Supplied material:
========

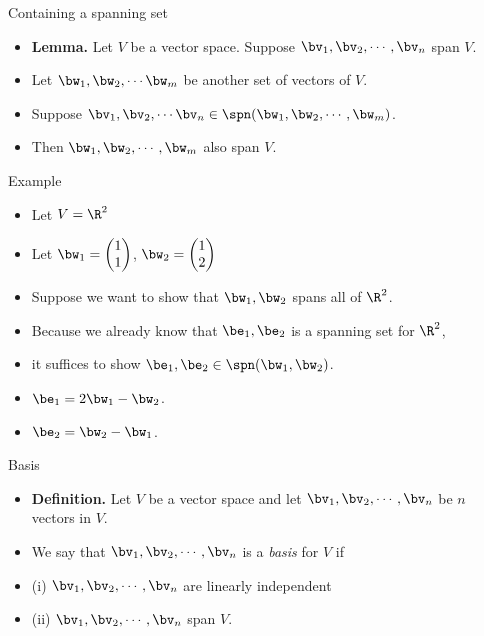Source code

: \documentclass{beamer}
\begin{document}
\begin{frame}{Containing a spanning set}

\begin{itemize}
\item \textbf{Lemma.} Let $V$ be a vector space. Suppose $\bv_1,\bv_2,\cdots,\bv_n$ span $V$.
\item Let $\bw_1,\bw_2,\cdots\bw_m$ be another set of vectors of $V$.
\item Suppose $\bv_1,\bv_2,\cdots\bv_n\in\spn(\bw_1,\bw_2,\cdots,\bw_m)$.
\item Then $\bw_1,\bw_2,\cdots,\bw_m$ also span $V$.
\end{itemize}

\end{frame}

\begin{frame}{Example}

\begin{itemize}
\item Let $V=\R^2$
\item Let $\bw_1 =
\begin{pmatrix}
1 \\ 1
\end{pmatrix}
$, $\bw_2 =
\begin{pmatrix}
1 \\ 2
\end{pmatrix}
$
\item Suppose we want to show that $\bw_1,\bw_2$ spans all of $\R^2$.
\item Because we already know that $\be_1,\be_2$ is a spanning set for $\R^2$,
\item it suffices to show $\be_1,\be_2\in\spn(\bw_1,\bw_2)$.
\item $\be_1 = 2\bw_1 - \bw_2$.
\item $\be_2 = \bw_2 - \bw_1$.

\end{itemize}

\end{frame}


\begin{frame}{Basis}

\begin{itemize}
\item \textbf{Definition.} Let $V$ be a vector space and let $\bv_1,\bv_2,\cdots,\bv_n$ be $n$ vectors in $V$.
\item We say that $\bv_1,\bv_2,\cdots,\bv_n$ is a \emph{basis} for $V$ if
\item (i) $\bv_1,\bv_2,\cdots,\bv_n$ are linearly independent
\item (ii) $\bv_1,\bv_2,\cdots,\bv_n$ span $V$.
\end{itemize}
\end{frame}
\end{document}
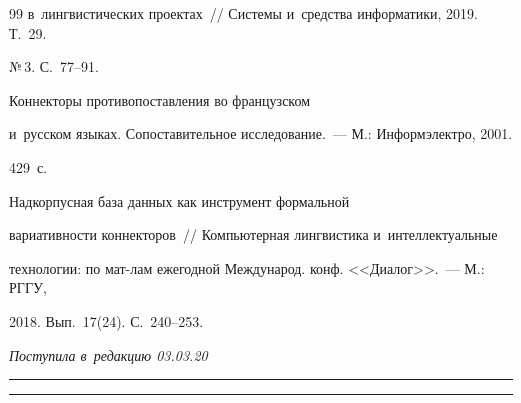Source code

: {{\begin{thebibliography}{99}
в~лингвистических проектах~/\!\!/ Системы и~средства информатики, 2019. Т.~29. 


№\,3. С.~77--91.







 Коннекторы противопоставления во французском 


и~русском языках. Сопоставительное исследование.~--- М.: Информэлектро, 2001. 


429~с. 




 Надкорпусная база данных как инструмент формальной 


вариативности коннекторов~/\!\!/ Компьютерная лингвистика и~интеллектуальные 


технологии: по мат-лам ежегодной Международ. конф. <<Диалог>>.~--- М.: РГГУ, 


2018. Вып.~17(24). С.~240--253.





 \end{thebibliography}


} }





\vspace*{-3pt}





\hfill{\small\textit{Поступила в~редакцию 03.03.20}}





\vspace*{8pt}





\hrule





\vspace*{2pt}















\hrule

========

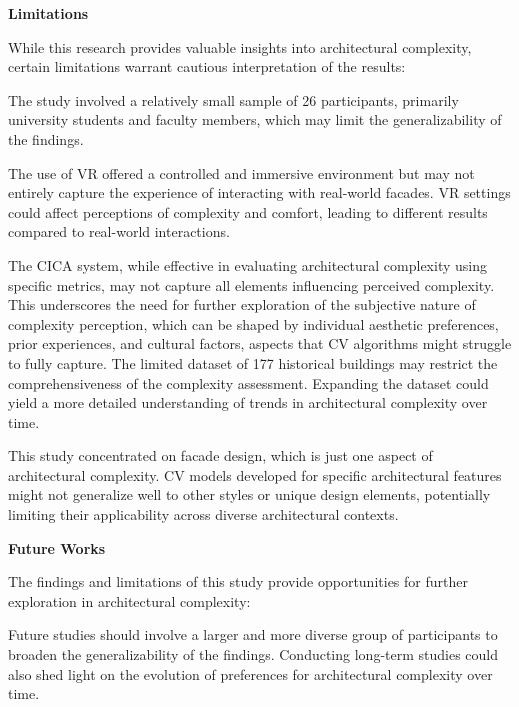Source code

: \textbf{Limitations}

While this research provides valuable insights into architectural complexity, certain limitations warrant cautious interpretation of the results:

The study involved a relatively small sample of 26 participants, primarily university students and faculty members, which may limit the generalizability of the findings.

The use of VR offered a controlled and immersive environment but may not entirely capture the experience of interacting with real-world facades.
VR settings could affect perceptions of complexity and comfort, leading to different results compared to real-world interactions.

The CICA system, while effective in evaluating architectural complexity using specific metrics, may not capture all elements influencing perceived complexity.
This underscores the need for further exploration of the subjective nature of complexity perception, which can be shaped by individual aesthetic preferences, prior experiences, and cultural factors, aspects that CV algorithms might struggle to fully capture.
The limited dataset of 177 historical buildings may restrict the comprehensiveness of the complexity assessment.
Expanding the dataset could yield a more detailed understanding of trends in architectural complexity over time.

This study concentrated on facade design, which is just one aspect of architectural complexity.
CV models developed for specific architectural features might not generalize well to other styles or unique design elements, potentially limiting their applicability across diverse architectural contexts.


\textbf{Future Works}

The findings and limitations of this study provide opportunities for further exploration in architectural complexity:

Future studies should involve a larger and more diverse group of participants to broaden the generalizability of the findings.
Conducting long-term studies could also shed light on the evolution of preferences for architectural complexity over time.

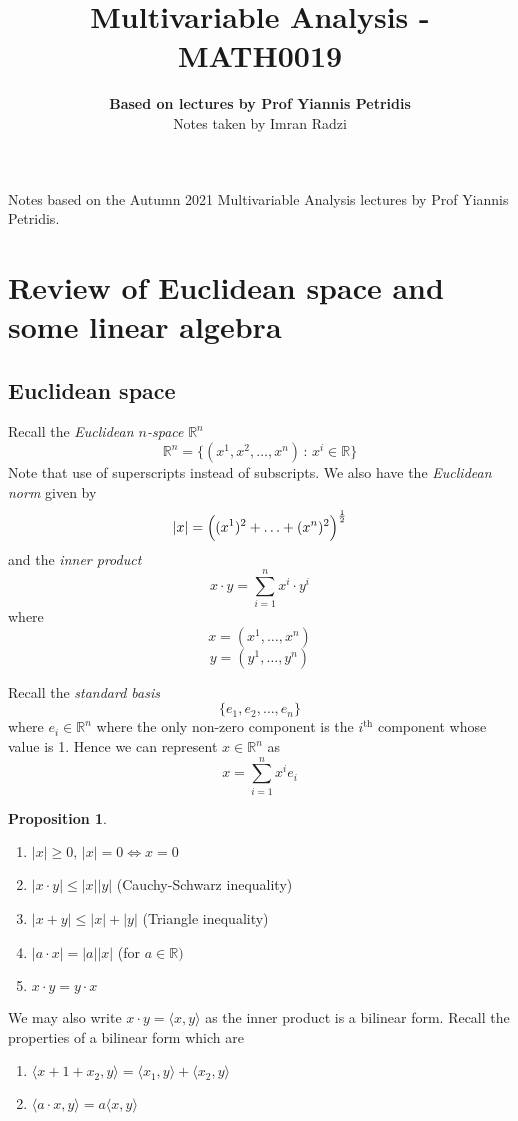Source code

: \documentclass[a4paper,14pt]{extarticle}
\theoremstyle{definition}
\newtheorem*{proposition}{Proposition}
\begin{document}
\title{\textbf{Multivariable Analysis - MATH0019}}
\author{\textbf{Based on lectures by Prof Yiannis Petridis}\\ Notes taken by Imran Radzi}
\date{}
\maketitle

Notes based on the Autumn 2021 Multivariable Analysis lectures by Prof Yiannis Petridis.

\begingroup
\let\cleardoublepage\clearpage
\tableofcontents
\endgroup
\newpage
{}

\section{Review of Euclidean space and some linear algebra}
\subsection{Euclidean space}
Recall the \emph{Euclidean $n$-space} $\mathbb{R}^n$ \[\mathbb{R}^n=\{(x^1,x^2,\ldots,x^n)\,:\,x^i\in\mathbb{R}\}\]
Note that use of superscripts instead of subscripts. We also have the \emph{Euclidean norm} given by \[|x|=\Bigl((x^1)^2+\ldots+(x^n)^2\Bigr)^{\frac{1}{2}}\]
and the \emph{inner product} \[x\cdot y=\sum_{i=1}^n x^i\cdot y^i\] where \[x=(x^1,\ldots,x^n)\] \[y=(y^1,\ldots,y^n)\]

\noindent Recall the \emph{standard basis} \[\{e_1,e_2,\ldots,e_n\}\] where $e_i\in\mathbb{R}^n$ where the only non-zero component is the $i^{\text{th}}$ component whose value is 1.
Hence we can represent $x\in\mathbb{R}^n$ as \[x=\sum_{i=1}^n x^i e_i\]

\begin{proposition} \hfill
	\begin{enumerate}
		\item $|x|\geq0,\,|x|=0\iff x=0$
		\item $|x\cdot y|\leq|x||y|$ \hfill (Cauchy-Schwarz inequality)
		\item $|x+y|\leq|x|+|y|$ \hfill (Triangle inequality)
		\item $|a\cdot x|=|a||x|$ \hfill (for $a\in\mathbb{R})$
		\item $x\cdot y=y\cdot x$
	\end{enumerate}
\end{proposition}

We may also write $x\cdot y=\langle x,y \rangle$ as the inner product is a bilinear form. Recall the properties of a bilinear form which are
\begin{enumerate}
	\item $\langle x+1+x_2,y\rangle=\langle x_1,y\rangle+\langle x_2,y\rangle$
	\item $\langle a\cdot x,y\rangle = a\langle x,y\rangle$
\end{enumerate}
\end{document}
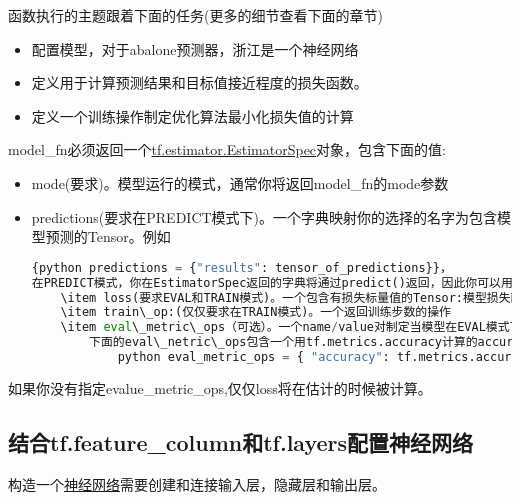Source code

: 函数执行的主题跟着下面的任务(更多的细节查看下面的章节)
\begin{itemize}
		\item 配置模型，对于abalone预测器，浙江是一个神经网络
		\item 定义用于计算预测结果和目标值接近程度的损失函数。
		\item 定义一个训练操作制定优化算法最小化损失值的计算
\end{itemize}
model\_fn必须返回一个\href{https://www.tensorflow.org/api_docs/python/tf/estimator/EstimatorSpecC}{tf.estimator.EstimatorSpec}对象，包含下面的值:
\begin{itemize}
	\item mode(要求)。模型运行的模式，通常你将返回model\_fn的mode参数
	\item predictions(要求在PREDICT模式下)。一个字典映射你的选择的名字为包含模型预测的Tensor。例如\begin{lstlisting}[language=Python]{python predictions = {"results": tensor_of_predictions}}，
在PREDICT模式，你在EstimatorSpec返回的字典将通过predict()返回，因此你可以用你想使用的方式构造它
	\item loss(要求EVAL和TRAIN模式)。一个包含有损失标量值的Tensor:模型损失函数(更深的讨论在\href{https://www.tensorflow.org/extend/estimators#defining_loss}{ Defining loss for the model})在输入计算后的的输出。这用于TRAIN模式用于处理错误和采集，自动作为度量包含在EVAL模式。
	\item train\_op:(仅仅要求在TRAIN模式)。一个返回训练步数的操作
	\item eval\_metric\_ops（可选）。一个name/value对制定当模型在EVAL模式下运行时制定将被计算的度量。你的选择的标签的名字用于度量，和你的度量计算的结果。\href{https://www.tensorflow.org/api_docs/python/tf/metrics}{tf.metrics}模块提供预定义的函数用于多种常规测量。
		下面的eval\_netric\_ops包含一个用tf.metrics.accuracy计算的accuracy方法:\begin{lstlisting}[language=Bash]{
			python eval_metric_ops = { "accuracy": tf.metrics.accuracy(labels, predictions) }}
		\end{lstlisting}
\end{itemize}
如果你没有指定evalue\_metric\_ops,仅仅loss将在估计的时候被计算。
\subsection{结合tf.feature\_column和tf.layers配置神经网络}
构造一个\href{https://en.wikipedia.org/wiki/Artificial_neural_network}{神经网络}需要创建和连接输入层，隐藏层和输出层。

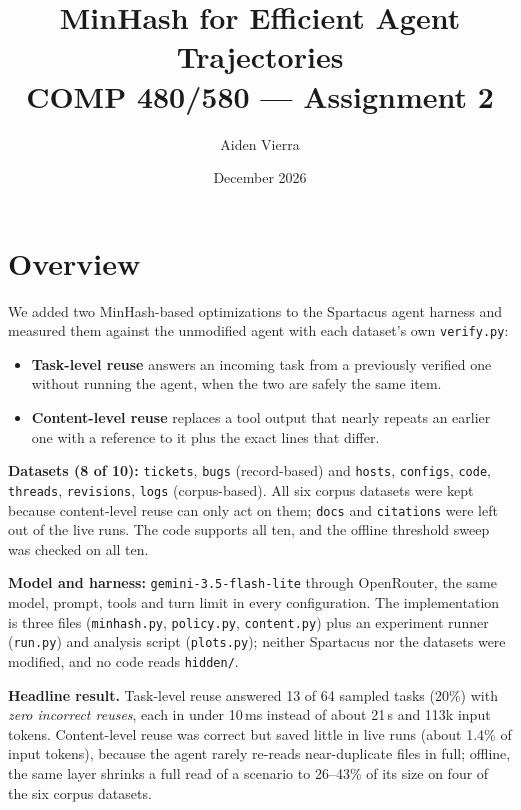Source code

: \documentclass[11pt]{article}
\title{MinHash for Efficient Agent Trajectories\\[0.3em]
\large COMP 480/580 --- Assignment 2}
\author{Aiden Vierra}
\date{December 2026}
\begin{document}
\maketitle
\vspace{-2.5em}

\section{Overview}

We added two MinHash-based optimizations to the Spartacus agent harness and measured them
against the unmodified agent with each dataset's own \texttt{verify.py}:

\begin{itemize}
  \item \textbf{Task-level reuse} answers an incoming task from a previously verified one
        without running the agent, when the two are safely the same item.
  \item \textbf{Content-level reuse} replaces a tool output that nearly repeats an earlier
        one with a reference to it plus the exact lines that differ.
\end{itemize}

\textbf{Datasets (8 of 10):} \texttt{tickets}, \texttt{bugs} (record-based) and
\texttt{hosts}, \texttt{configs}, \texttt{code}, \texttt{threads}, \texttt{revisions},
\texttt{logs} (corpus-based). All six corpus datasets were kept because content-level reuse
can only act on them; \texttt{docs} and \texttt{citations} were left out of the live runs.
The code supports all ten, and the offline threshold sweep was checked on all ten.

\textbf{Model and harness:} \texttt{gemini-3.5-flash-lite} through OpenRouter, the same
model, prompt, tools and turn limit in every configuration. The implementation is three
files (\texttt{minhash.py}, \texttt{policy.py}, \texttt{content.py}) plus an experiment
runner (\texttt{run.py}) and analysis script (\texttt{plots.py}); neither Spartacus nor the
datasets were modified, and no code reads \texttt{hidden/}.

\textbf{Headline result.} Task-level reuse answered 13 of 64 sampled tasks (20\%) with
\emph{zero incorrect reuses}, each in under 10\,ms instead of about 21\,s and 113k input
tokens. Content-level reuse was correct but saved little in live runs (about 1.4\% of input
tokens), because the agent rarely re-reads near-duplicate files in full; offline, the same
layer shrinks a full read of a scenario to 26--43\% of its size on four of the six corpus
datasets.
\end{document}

========

Each line that contains the string "architectural" should be copied from the data above.

While this research provides valuable insights into architectural complexity, certain limitations warrant cautious interpretation of the results:
The CICA system, while effective in evaluating architectural complexity using specific metrics, may not capture all elements influencing perceived complexity.
Expanding the dataset could yield a more detailed understanding of trends in architectural complexity over time.
This study concentrated on facade design, which is just one aspect of architectural complexity.
CV models developed for specific architectural features might not generalize well to other styles or unique design elements, potentially limiting their applicability across diverse architectural contexts.
The findings and limitations of this study provide opportunities for further exploration in architectural complexity:
Conducting long-term studies could also shed light on the evolution of preferences for architectural complexity over time.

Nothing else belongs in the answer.